Dataset entries:
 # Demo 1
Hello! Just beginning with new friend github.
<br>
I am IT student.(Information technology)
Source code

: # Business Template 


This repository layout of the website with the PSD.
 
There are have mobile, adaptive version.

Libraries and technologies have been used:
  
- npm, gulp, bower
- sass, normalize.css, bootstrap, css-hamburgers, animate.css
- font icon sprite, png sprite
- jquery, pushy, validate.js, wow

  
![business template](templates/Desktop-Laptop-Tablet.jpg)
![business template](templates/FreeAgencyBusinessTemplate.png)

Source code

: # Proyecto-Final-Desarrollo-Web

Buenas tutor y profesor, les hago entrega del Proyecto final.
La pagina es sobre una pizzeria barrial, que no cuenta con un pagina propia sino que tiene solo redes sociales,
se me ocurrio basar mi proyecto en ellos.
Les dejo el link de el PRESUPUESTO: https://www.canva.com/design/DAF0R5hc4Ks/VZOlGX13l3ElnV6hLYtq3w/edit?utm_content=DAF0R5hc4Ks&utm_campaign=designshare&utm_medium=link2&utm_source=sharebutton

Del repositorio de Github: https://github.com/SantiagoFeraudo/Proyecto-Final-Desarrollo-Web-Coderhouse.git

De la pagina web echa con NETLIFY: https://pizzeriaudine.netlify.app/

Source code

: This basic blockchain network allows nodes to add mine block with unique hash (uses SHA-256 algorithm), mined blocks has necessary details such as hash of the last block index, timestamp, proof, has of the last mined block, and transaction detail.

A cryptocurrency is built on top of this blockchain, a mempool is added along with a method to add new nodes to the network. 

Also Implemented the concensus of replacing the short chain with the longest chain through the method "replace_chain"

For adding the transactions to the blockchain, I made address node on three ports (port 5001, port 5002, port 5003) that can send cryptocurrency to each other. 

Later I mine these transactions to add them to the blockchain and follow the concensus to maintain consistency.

* _Work order_: Only the lines above starting at the one containing "La pagina es" and ending at the one containing "Also Implemented the", both included, are to be returned, exactly as they read.

* _Exercise response_:
La pagina es sobre una pizzeria barrial, que no cuenta con un pagina propia sino que tiene solo redes sociales,
se me ocurrio basar mi proyecto en ellos.
Les dejo el link de el PRESUPUESTO: https://www.canva.com/design/DAF0R5hc4Ks/VZOlGX13l3ElnV6hLYtq3w/edit?utm_content=DAF0R5hc4Ks&utm_campaign=designshare&utm_medium=link2&utm_source=sharebutton

Del repositorio de Github: https://github.com/SantiagoFeraudo/Proyecto-Final-Desarrollo-Web-Coderhouse.git

De la pagina web echa con NETLIFY: https://pizzeriaudine.netlify.app/

Source code

: This basic blockchain network allows nodes to add mine block with unique hash (uses SHA-256 algorithm), mined blocks has necessary details such as hash of the last block index, timestamp, proof, has of the last mined block, and transaction detail.

A cryptocurrency is built on top of this blockchain, a mempool is added along with a method to add new nodes to the network. 

Also Implemented the concensus of replacing the short chain with the longest chain through the method "replace_chain"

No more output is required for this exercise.